Wednesday, 5 November 2014

Barack Obama left fighting for his own relevance.......

There were only crumbs of comfort in the debris of defeat, including for Indian-Americans on both sides of the aisle. California's Democratic governor Jerry Brown won a record fourth term, but his Republican rival, Indian-American Neel Kashkari, a Bush administration official little known in California, polled a decent 3 million votes, although he was defeated by nearly 18 percentage points (41-59).

Also on the losing side was Democrat Ro Khanna, who lost a torrid battle in the heart of Silicon Valley to incumbent Mike Honda by a 48-52 (percentage points) margin. Pennsylvania war veteran Manan Trivedi's third shot at Congress on a Democratic ticket ended in a 44-56 (percentage points) defeat at the hands of his Republican rival Ryan Costello.

South Carolina governor Nikki Haley is congratulated by her mother, Raj Randhawa, at campaign headquarters. (photo)

A couple of Indian-American women on both sides of the aisle ran out winners. South Carolina's Republican governor Nikki Haley nee Nimrata Randhawa comfortably won a second term beating her Democratic rival Vincent Shaheen 56-41. And Democrat Kamala Harris won a second term as California's attorney general taking in 55 per cent of votes cast.

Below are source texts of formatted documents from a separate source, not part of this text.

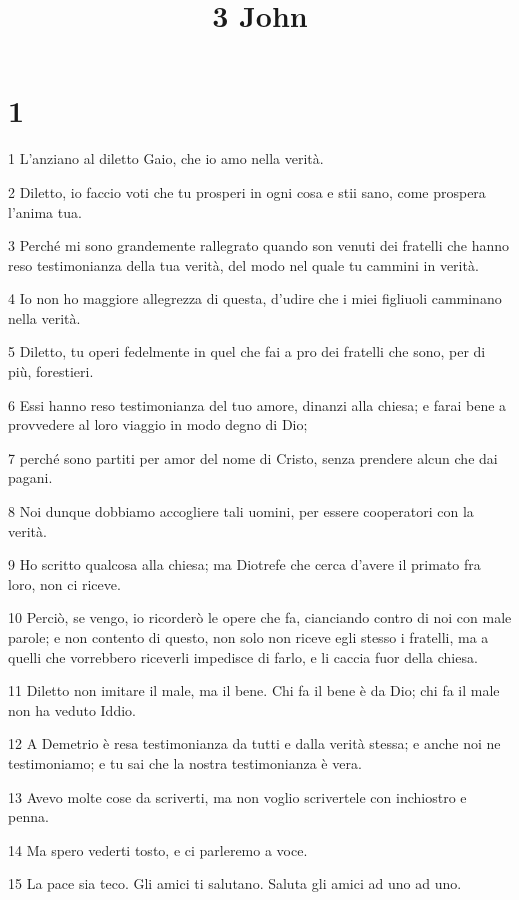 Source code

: 

\title{3 John}


\chapter{1}

\par 1 L'anziano al diletto Gaio, che io amo nella verità.
\par 2 Diletto, io faccio voti che tu prosperi in ogni cosa e stii sano, come prospera l'anima tua.
\par 3 Perché mi sono grandemente rallegrato quando son venuti dei fratelli che hanno reso testimonianza della tua verità, del modo nel quale tu cammini in verità.
\par 4 Io non ho maggiore allegrezza di questa, d'udire che i miei figliuoli camminano nella verità.
\par 5 Diletto, tu operi fedelmente in quel che fai a pro dei fratelli che sono, per di più, forestieri.
\par 6 Essi hanno reso testimonianza del tuo amore, dinanzi alla chiesa; e farai bene a provvedere al loro viaggio in modo degno di Dio;
\par 7 perché sono partiti per amor del nome di Cristo, senza prendere alcun che dai pagani.
\par 8 Noi dunque dobbiamo accogliere tali uomini, per essere cooperatori con la verità.
\par 9 Ho scritto qualcosa alla chiesa; ma Diotrefe che cerca d'avere il primato fra loro, non ci riceve.
\par 10 Perciò, se vengo, io ricorderò le opere che fa, cianciando contro di noi con male parole; e non contento di questo, non solo non riceve egli stesso i fratelli, ma a quelli che vorrebbero riceverli impedisce di farlo, e li caccia fuor della chiesa.
\par 11 Diletto non imitare il male, ma il bene. Chi fa il bene è da Dio; chi fa il male non ha veduto Iddio.
\par 12 A Demetrio è resa testimonianza da tutti e dalla verità stessa; e anche noi ne testimoniamo; e tu sai che la nostra testimonianza è vera.
\par 13 Avevo molte cose da scriverti, ma non voglio scrivertele con inchiostro e penna.
\par 14 Ma spero vederti tosto, e ci parleremo a voce.
\par 15 La pace sia teco. Gli amici ti salutano. Saluta gli amici ad uno ad uno.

The defeat may not significantly alter Obama's foreign policy outlook or initiatives, although it could be tempered by the views of putative successors or White House aspirants within the Democratic Party, notably Hillary Clinton if she decides to run.

Domestically, the president will be hamstrung by Republican control of both legislative chambers although he will still have recourse to instruments such as the exercising vetos and passing executive orders.

Some pundits feel it could get really ugly in Washington. "I don't expect the president to wake up tomorrow morning and view the world any differently. He knows I won't either," Republican Senate leader Mitch McConnell said in a foreboding of what could happen in the months to come.

Among the many contentious issues will be immigration reform. Obama was all ready to initiate green card approval for millions of immigrants living illegally in the US but had refrained fearing a backlash at the polls. With nothing to lose now and indications that many potential Democratic voters held back precisely because of his reluctance on this count, he is expected to push forward on the matter setting up a confrontation with Republicans.

Obama is scheduled to address a White House press conference later on Wednesday and host a tea for newly-minted lawmakers later this week when the dynamic will become a little clearer. Right now, the Democrats are hurting, and the Republicans are celebrating.